Michelle Christensen is a visiting professor for Open Science/Critical Culture at the Technische Universität Berlin and the Einstein Center Digital Future, as well as heading a research group on Critical Making at the Berlin University of the Arts (Weizenbaum Institute) together with Florian Conradi. She wrote her Ph.D. in the field of Design Research, prior to which she studied political sociology, conflict studies, gender studies and integrated design. She has worked at the Crisis Department of Amnesty International USA, was a Humanity in Action Fellow, and a Congressional Fellow in the United States Congress in Washington DC. As a researcher she has worked for the Design Research Lab and the German Research Centre for Artificial Intelligence in Berlin. She has taught courses in gender studies, conflict analysis and design methods at universities in the Netherlands and Germany, most recently as a visiting professor at the Anhalt University of Applied Sciences in Dessau. Her work focuses on decolonial, feminist/queer and sustainable approaches to design and free/open technologies.
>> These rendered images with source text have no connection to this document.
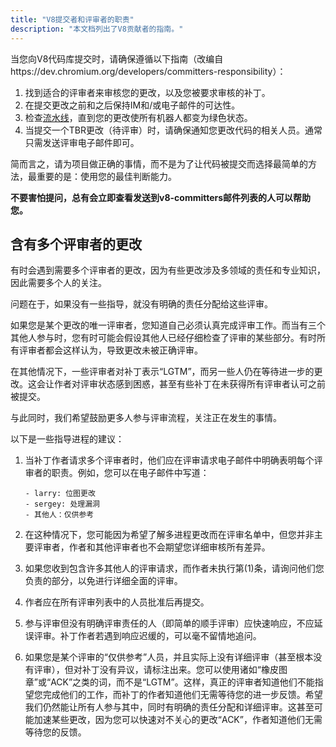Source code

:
 ```yaml
---
title: "V8提交者和评审者的职责"
description: "本文档列出了V8贡献者的指南。"
---
```

当您向V8代码库提交时，请确保遵循以下指南（改编自https://dev.chromium.org/developers/committers-responsibility）：

1. 找到适合的评审者来审核您的更改，以及您被要求审核的补丁。
1. 在提交更改之前和之后保持IM和/或电子邮件的可达性。
1. 检查[流水线](https://ci.chromium.org/p/v8/g/main/console)，直到您的更改使所有机器人都变为绿色状态。
1. 当提交一个TBR更改（待评审）时，请确保通知您更改代码的相关人员。通常只需发送评审电子邮件即可。

简而言之，请为项目做正确的事情，而不是为了让代码被提交而选择最简单的方法，最重要的是：使用您的最佳判断能力。

**不要害怕提问，总有会立即查看发送到v8-committers邮件列表的人可以帮助您。**

## 含有多个评审者的更改

有时会遇到需要多个评审者的更改，因为有些更改涉及多领域的责任和专业知识，因此需要多个人的关注。

问题在于，如果没有一些指导，就没有明确的责任分配给这些评审。

如果您是某个更改的唯一评审者，您知道自己必须认真完成评审工作。而当有三个其他人参与时，您有时可能会假设其他人已经仔细检查了评审的某些部分。有时所有评审者都会这样认为，导致更改未被正确评审。

在其他情况下，一些评审者对补丁表示“LGTM”，而另一些人仍在等待进一步的更改。这会让作者对评审状态感到困惑，甚至有些补丁在未获得所有评审者认可之前被提交。

与此同时，我们希望鼓励更多人参与评审流程，关注正在发生的事情。

以下是一些指导进程的建议：

1. 当补丁作者请求多个评审者时，他们应在评审请求电子邮件中明确表明每个评审者的职责。例如，您可以在电子邮件中写道：

    ```
    - larry: 位图更改
    - sergey: 处理漏洞
    - 其他人：仅供参考
    ```

1. 在这种情况下，您可能因为希望了解多进程更改而在评审名单中，但您并非主要评审者，作者和其他评审者也不会期望您详细审核所有差异。
1. 如果您收到包含许多其他人的评审请求，而作者未执行第(1)条，请询问他们您负责的部分，以免进行详细全面的评审。
1. 作者应在所有评审列表中的人员批准后再提交。
1. 参与评审但没有明确评审责任的人（即简单的顺手评审）应快速响应，不应延误评审。补丁作者若遇到响应迟缓的，可以毫不留情地追问。
1. 如果您是某个评审的“仅供参考”人员，并且实际上没有详细评审（甚至根本没有评审），但对补丁没有异议，请标注出来。您可以使用诸如“橡皮图章”或“ACK”之类的词，而不是“LGTM”。这样，真正的评审者知道他们不能指望您完成他们的工作，而补丁的作者知道他们无需等待您的进一步反馈。希望我们仍然能让所有人参与其中，同时有明确的责任分配和详细评审。这甚至可能加速某些更改，因为您可以快速对不关心的更改“ACK”，作者知道他们无需等待您的反馈。
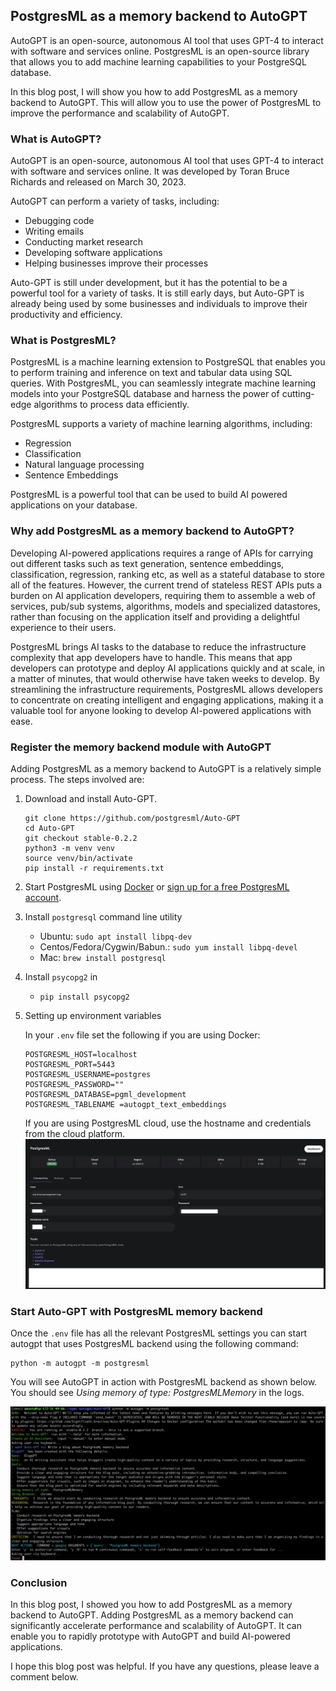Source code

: ## PostgresML as a memory backend to AutoGPT

AutoGPT is an open-source, autonomous AI tool that uses GPT-4 to interact with software and services online. PostgresML is an open-source library that allows you to add machine learning capabilities to your PostgreSQL database.

In this blog post, I will show you how to add PostgresML as a memory backend to AutoGPT. This will allow you to use the power of PostgresML to improve the performance and scalability of AutoGPT.

### What is AutoGPT?

AutoGPT is an open-source, autonomous AI tool that uses GPT-4 to interact with software and services online. It was developed by Toran Bruce Richards and released on March 30, 2023.

AutoGPT can perform a variety of tasks, including:

- Debugging code
- Writing emails
- Conducting market research
- Developing software applications
- Helping businesses improve their processes

Auto-GPT is still under development, but it has the potential to be a powerful tool for a variety of tasks. It is still early days, but Auto-GPT is already being used by some businesses and individuals to improve their productivity and efficiency.

### What is PostgresML?

PostgresML is a machine learning extension to PostgreSQL that enables you to perform training and inference on text and tabular data using SQL queries. With PostgresML, you can seamlessly integrate machine learning models into your PostgreSQL database and harness the power of cutting-edge algorithms to process data efficiently.

PostgresML supports a variety of machine learning algorithms, including:

- Regression
- Classification
- Natural language processing
- Sentence Embeddings

PostgresML is a powerful tool that can be used to build AI powered applications on your database.

### Why add PostgresML as a memory backend to AutoGPT?
Developing AI-powered applications requires a range of APIs for carrying out different tasks such as text generation, sentence embeddings, classification, regression, ranking etc, as well as a stateful database to store all of the features. However, the current trend of stateless REST APIs puts a burden on AI application developers, requiring them to assemble a web of services, pub/sub systems, algorithms, models and specialized datastores, rather than focusing on the application itself and providing a delightful experience to their users.

PostgresML brings AI tasks to the database to reduce the infrastructure complexity that app developers have to handle. This means that app developers can prototype and deploy AI applications quickly and at scale, in a matter of minutes, that would otherwise have taken weeks to develop. By streamlining the infrastructure requirements, PostgresML allows developers to concentrate on creating intelligent and engaging applications, making it a valuable tool for anyone looking to develop AI-powered applications with ease.


### Register the memory backend module with AutoGPT

Adding PostgresML as a memory backend to AutoGPT is a relatively simple process. The steps involved are:

1. Download and install Auto-GPT.
    ```shell
    git clone https://github.com/postgresml/Auto-GPT
    cd Auto-GPT
    git checkout stable-0.2.2
    python3 -m venv venv
    source venv/bin/activate
    pip install -r requirements.txt
    ```

1. Start PostgresML using [Docker](https://github.com/postgresml/postgresml#docker) or [sign up for a free PostgresML account](https://postgresml.org/signup). 

2. Install `postgresql` command line utility
    - Ubuntu: `sudo apt install libpq-dev`
    - Centos/Fedora/Cygwin/Babun.: `sudo yum install libpq-devel`
    - Mac: `brew install postgresql`

3. Install `psycopg2` in 

    - `pip install psycopg2`

4. Setting up environment variables

    In your `.env` file set the following if you are using Docker:

    ```shell
    POSTGRESML_HOST=localhost
    POSTGRESML_PORT=5443
    POSTGRESML_USERNAME=postgres
    POSTGRESML_PASSWORD=""
    POSTGRESML_DATABASE=pgml_development
    POSTGRESML_TABLENAME =autogpt_text_embeddings
    ```

    If you are using PostgresML cloud, use the hostname and credentials from the cloud platform.
    ![pgml-cloud-settings](./images/pgml-cloud-settings.png)

### Start Auto-GPT with PostgresML memory backend
Once the `.env` file has all the relevant PostgresML settings you can start autogpt that uses PostgresML backend using the following command:

```shell
python -m autogpt -m postgresml
```

You will see AutoGPT in action with PostgresML backend as shown below. You should see *Using memory of type: PostgresMLMemory* in the logs.

![pgml-action](./images/pgml-autogpt-action.png)

### Conclusion
In this blog post, I showed you how to add PostgresML as a memory backend to AutoGPT. Adding PostgresML as a memory backend can significantly accelerate performance and scalability of AutoGPT. It can enable you to rapidly prototype with AutoGPT and build AI-powered applications.

I hope this blog post was helpful. If you have any questions, please leave a comment below.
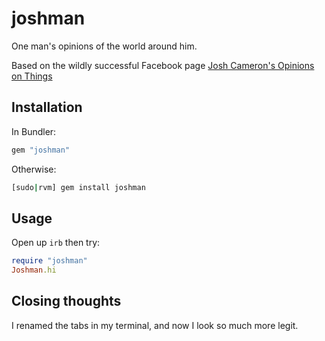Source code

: joshman
====
One man's opinions of the world around him.

Based on the wildly successful Facebook page [Josh Cameron's Opinions on Things](https://www.facebook.com/MrWorldwidesOpinionsOnThings/)


Installation
------------

In Bundler:
```ruby
gem "joshman"
```

Otherwise:
```bash
[sudo|rvm] gem install joshman
```

Usage
------------

Open up ```irb``` then try:
```ruby
require "joshman"
Joshman.hi
```



Closing thoughts
-------------

I renamed the tabs in my terminal, and now I look so much more legit.
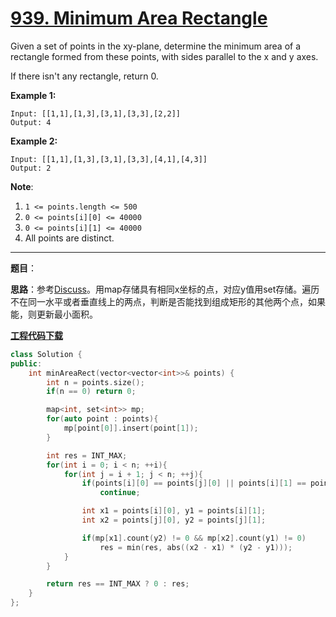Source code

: # [939. Minimum Area Rectangle](https://leetcode.com/problems/minimum-area-rectangle/)

Given a set of points in the xy-plane, determine the minimum area of a rectangle formed from these points, with sides parallel to the x and y axes.

If there isn't any rectangle, return 0.

**Example 1:**

```
Input: [[1,1],[1,3],[3,1],[3,3],[2,2]]
Output: 4
```

**Example 2:**

```
Input: [[1,1],[1,3],[3,1],[3,3],[4,1],[4,3]]
Output: 2
```

**Note**:

1. `1 <= points.length <= 500`
2. `0 <= points[i][0] <= 40000`
3. `0 <= points[i][1] <= 40000`
4. All points are distinct.

-----

**题目**：

**思路**：参考[Discuss](https://leetcode.com/problems/minimum-area-rectangle/discuss/192025/Java-N2-Hashmap)。用map存储具有相同x坐标的点，对应y值用set存储。遍历不在同一水平或者垂直线上的两点，判断是否能找到组成矩形的其他两个点，如果能，则更新最小面积。

[**工程代码下载**](https://github.com/shenkh/leetcode)

```cpp
class Solution {
public:
    int minAreaRect(vector<vector<int>>& points) {
        int n = points.size();
        if(n == 0) return 0;

        map<int, set<int>> mp;
        for(auto point : points){
            mp[point[0]].insert(point[1]);
        }

        int res = INT_MAX;
        for(int i = 0; i < n; ++i){
            for(int j = i + 1; j < n; ++j){
                if(points[i][0] == points[j][0] || points[i][1] == points[j][1])
                    continue;

                int x1 = points[i][0], y1 = points[i][1];
                int x2 = points[j][0], y2 = points[j][1];

                if(mp[x1].count(y2) != 0 && mp[x2].count(y1) != 0)
                    res = min(res, abs((x2 - x1) * (y2 - y1)));
            }
        }

        return res == INT_MAX ? 0 : res;
    }
};
```
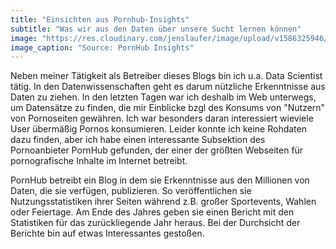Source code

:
 ```yaml
---
title: "Einsichten aus Pornhub-Insights"
subtitle: "Was wir aus den Daten über unsere Sucht lernen können"
image: "https://res.cloudinary.com/jenslaufer/image/upload/v1586325946/1-pornhub-insights-2019-year-review-time-on-site.png"
image_caption: "Source: PornHub Insights"
---
```


Neben meiner Tätigkeit als Betreiber dieses Blogs bin ich u.a. Data Scientist tätig. In den Datenwissenschaften geht es darum nützliche Erkenntnisse aus Daten zu ziehen. In den letzten Tagen war ich deshalb im Web unterwegs, um
Datensätze zu finden, die mir Einblicke bzgl des Konsums von "Nutzern" von Pornoseiten gewähren. Ich war besonders daran interessiert wieviele User übermäßig Pornos konsumieren. Leider konnte ich keine Rohdaten dazu finden, aber 
ich habe einen interessante Subsektion des Pornoanbieter PornHub gefunden, der einer der größten Webseiten für pornografische Inhalte im Internet betreibt.

PornHub betreibt ein Blog in dem sie Erkenntnisse aus den Millionen von Daten, die sie verfügen, publizieren. So veröffentlichen sie Nutzungsstatistiken ihrer Seiten während z.B. großer Sportevents, Wahlen oder Feiertage.
Am Ende des Jahres geben sie einen Bericht mit den Statistiken für das zurückliegende Jahr heraus. Bei der Durchsicht der Berichte bin auf etwas Interessantes gestoßen. 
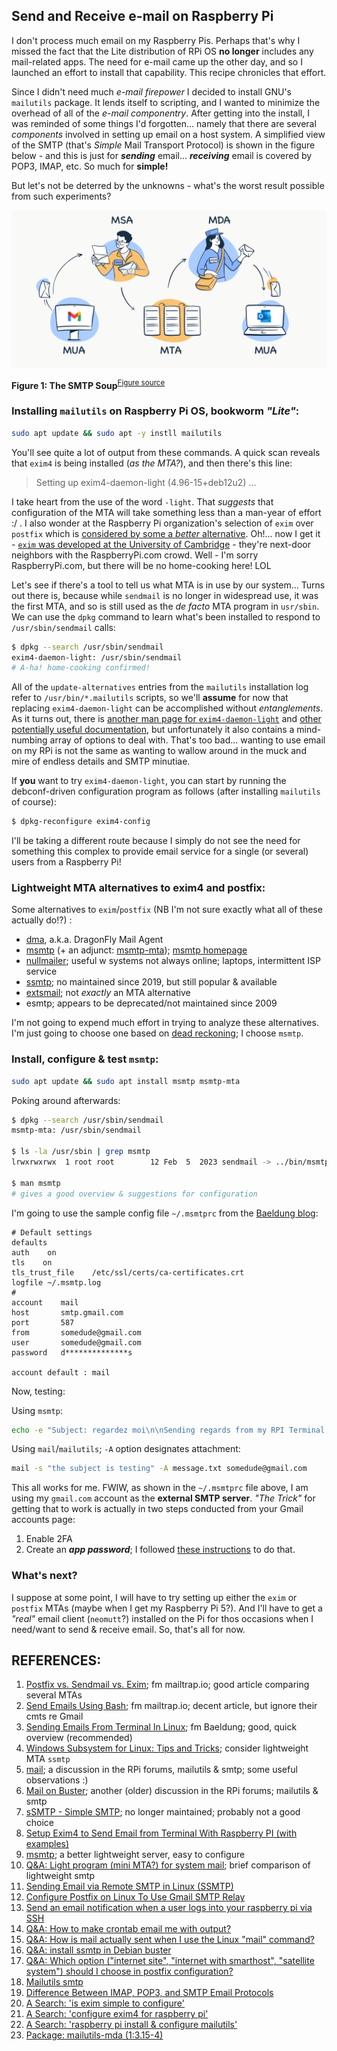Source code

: ## Send and Receive e-mail on Raspberry Pi

I don't process much email on my Raspberry Pis. Perhaps that's why I missed the fact that the Lite distribution of RPi OS **no longer** includes any mail-related apps. The need for e-mail came up the other day, and so I launched an effort to install that capability. This recipe chronicles that effort. 

Since I didn't need much *e-mail firepower* I decided to install GNU's `mailutils` package. It lends itself to scripting, and I wanted to minimize the overhead of all of the *e-mail componentry*. After getting into the install, I was reminded of some things I'd forgotten... namely that there are several *components* involved in setting up email on a host system. A simplified view of the SMTP (that's *Simple* Mail Transport Protocol) is shown in the figure below - and this is just for ***sending*** email...  ***receiving*** email is covered by POP3, IMAP, etc. So much for **simple!** 

But let's not be deterred by the unknowns - what's the worst result possible from such experiments? 

<img src="pix/How-Emails-Are-Sent-via-SMTP.png" alt="The SMTP Soup">

**Figure 1: The SMTP Soup**<sup>[Figure source](https://mailtrap.io/blog/imap-vs-pop3-vs-smtp-email-protocols/)</sup> 



### Installing `mailutils` on Raspberry Pi OS, bookworm *"Lite"*:

```bash
sudo apt update && sudo apt -y instll mailutils
```

You'll see quite a lot of output from these commands. A quick scan reveals that `exim4` is being installed (*as the MTA?*), and then there's this line:

> Setting up exim4-daemon-light (4.96-15+deb12u2) ...

I take heart from the use of the word `-light`. That *suggests* that configuration of the MTA will take something less than a man-year of effort :/  .   I also wonder at the Raspberry Pi organization's selection of `exim` over `postfix` which is [considered by some a *better* alternative](https://mailtrap.io/blog/postfix-sendmail-exim/). Oh!... now I get it - [`exim` was developed at the University of Cambridge](https://manpages.debian.org/bullseye/exim4-daemon-light/exim4.8.en.html) - they're next-door neighbors with the RaspberryPi.com crowd. Well - I'm sorry RaspberryPi.com, but there will be no home-cooking here!  LOL 

Let's see if there's a tool to tell us what MTA is in use by our system... Turns out there is, because while `sendmail` is no longer in widespread use, it was the first MTA, and so is still used as the *de facto* MTA program in `usr/sbin`. We can use the `dpkg` command to learn what's been installed to respond to `/usr/sbin/sendmail` calls: 

```bash
$ dpkg --search /usr/sbin/sendmail
exim4-daemon-light: /usr/sbin/sendmail
# A-ha! home-cooking confirmed! 
```

All of the `update-alternatives` entries from the `mailutils` installation log refer to `/usr/bin/*.mailutils` scripts, so we'll **assume** for now that replacing `exim4-daemon-light` can be accomplished without *entanglements*. As it turns out, there is [another man page for  `exim4-daemon-light`](https://manpages.debian.org/bullseye/exim4-daemon-light/exim4.8.en.html) and [other potentially useful documentation](https://www.chiark.greenend.org.uk/doc/exim4/README.Debian.html), but unfortunately it also contains a mind-numbing array of options to deal with. That's too bad... wanting to use email on my RPi is not the same as wanting to wallow around in the muck and mire of endless details and SMTP minutiae. 

If **you** want to try `exim4-daemon-light`, you can start by running the debconf-driven configuration program as follows (after installing `mailutils` of course): 

```bash
$ dpkg-reconfigure exim4-config
```

I'll be taking a different route because I simply do not see the need for something this complex to provide email service for a single (or several) users from a Raspberry Pi! 



### Lightweight MTA alternatives to exim4 and postfix:

Some alternatives to `exim`/`postfix` (NB I'm not sure exactly what all of these actually do!?) :

- [dma](https://github.com/corecode/dma), a.k.a. DragonFly Mail Agent
- [msmtp](https://wiki.debian.org/msmtp) (+ an adjunct: [msmtp-mta](https://packages.debian.org/bookworm/msmtp-mta)); [msmtp homepage](https://marlam.de/msmtp/news/)  
- [nullmailer](https://wiki.debian.org/nullmailer); useful w systems not always online; laptops, intermittent ISP service 
- [ssmtp](https://packages.debian.org/bookworm/ssmtp); no maintained since 2019, but still popular & available 
- [extsmail](https://tratt.net/laurie/src/extsmail/); not *exactly* an MTA alternative
- esmtp; appears to be deprecated/not maintained since 2009

I'm not going to expend much effort in trying to analyze these alternatives. I'm just going to choose one based on [dead reckoning](https://en.wikipedia.org/wiki/Dead_reckoning); I choose `msmtp`.  

### Install, configure & test `msmtp`:

```bash
sudo apt update && sudo apt install msmtp msmtp-mta
```

Poking around afterwards: 

```bash
$ dpkg --search /usr/sbin/sendmail
msmtp-mta: /usr/sbin/sendmail

$ ls -la /usr/sbin | grep msmtp
lrwxrwxrwx  1 root root        12 Feb  5  2023 sendmail -> ../bin/msmtp 

$ man msmtp
# gives a good overview & suggestions for configuration
```

I'm going to use the sample config file `~/.msmtprc` from the [Baeldung blog](https://www.baeldung.com/linux/send-emails-from-terminal): 

``` 
# Default settings
defaults
auth    on
tls    on
tls_trust_file    /etc/ssl/certs/ca-certificates.crt
logfile ~/.msmtp.log
#
account    mail
host       smtp.gmail.com
port       587
from       somedude@gmail.com
user       somedude@gmail.com
password   d**************s

account default : mail
```

Now, testing: 

Using `msmtp`: 

```bash
echo -e "Subject: regardez moi\n\nSending regards from my RPI Terminal." | msmtp -a mail somedude@gmail.com
```

Using `mail`/`mailutils`; `-A` option designates attachment: 

```bash
mail -s "the subject is testing" -A message.txt somedude@gmail.com
```

This all works for me. FWIW, as shown in the `~/.msmtprc` file above, I am using my `gmail.com` account as the **external SMTP server**. *"The Trick"* for getting that to work is actually in two steps conducted from your Gmail accounts page: 

1. Enable 2FA 
2. Create an ***app password***; I followed [these instructions](https://aycd.io/blog/How-Setup-IMAP-2FA-App-Passwords-Gmail-Accounts) to do that.



### What's next? 

I suppose at some point, I will have to try setting up either the `exim` or `postfix` MTAs (maybe when I get my Raspberry Pi 5?). And I'll have to get a *"real"* email client (`neomutt`?) installed on the Pi for thos occasions when I need/want to send & receive email. So, that's all for now.



## REFERENCES: 

1. [Postfix vs. Sendmail vs. Exim](https://mailtrap.io/blog/postfix-sendmail-exim/); fm mailtrap.io; good article comparing several MTAs  
2. [Send Emails Using Bash](https://mailtrap.io/blog/bash-send-email/); fm mailtrap.io; decent article, but  ignore their cmts re Gmail
3. [Sending Emails From Terminal In Linux](https://www.baeldung.com/linux/send-emails-from-terminal); fm Baeldung; good, quick overview (recommended)
4. [Windows Subsystem for Linux: Tips and Tricks](https://medium.com/@mrsdrjim/windows-subsystem-for-linux-52dbf7d0052d); consider lightweight MTA `ssmtp` 
5. [mail](https://forums.raspberrypi.com/viewtopic.php?t=284760#p1723503); a discussion in the RPi forums, mailutils & smtp; some useful observations :) 
6. [Mail on Buster](https://forums.raspberrypi.com/viewtopic.php?f=28&t=244147#p1488916); another (older) discussion in the RPi forums; mailutils & smtp
7. [sSMTP - Simple SMTP](https://wiki.debian.org/sSMTP); no longer maintained; probably not a good choice
8. [Setup Exim4 to Send Email from Terminal With Raspberry PI (with examples)](https://peppe8o.com/setup-exim4-to-send-email-from-terminal-with-raspberry-pi-with-examples/) 
9. [msmtp](https://wiki.debian.org/msmtp); a better lightweight server, easy to configure 
10. [Q&A: Light  program (mini MTA?) for system mail](https://unix.stackexchange.com/questions/756861/light-program-mini-mta-for-system-mail-only-sending-relay-via-external-serve); brief comparison of lightweight smtp  
11. [Sending Email via Remote SMTP in Linux (SSMTP)](https://tecadmin.net/send-email-smtp-server-linux-command-line-ssmtp/) 
12. [Configure Postfix on Linux To Use Gmail SMTP Relay](https://computingforgeeks.com/configure-postfix-to-relay-emails-using-gmail-smtp/) 
13. [Send an email notification when a user logs into your raspberry pi via SSH](https://medium.com/@s0hax/send-an-email-notification-when-a-user-logs-into-your-raspberry-pi-via-ssh-487bfbeb8877) 
14. [Q&A: How to make crontab email me with output?](https://askubuntu.com/questions/536766/how-to-make-crontab-email-me-with-output) 
15. [Q&A: How is mail actually sent when I use the Linux "mail" command?](https://superuser.com/questions/384499/how-is-mail-actually-sent-when-i-use-the-linux-mail-command) 
16. [Q&A: install ssmtp in Debian buster](https://unix.stackexchange.com/questions/525235/install-ssmtp-in-debian-buster) 
17. [Q&A: Which option ("internet site", "internet with smarthost", "satellite system") should I choose in postfix configuration?](https://askubuntu.com/questions/1331555/which-option-internet-site-internet-with-smarthost-satellite-system-sh) 
18. [Mailutils smtp](https://mailutils.org/wiki/Mailutils_smtp) 
19. [Difference Between IMAP, POP3, and SMTP Email Protocols](https://mailtrap.io/blog/imap-vs-pop3-vs-smtp-email-protocols/) 
20. [A Search: 'is exim simple to configure'](https://duckduckgo.com/?q=is+exim+simple+to+configure&t=newext&atb=v369-1&ia=web) 
21. [A Search: 'configure exim4 for raspberry pi'](https://duckduckgo.com/?q=configure+exim4+for+raspberry+pi&t=newext&atb=v369-1&ia=web) 
22. [A Search: 'raspberry pi install & configure mailutils'](https://duckduckgo.com/?q=raspberry+pi+install+%26+configure+mailutils&t=newext&atb=v369-1&ia=web) 
23. [Package: mailutils-mda (1:3.15-4)](https://packages.debian.org/bookworm/mailutils-mda)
Florian Conradi is a designer and researcher combining critical theory and design as an approach to critical practice. He studied design and art at the Bezalel Academy of Art and Design in Jerusalem, the Sandberg Institute in Amsterdam, the KISD in Cologne, and wrote his Ph.D. in the field of Design Research at the Berlin University of the Arts. Since 2008 he has been initiating sociopolitical design projects with institutions in the field of critical media and political advocacy, carrying out field research in the Middle East, East and West Africa. He has taught critical approaches to design and design methods at amongst other places the Köln International School of Design, the UdK Berlin, and as a visiting professor at the international Master program in Integrated Design at the Anhalt University of Applied Sciences in Dessau. Currently, he is a visiting professor for Open Science/Critical Design at the Technische Universität Berlin and the Einstein Center Digital Future, as well as heading a research group on Critical Making at the Berlin University of the Arts in the context of the Weizenbaum Institute together with Michelle Christensen.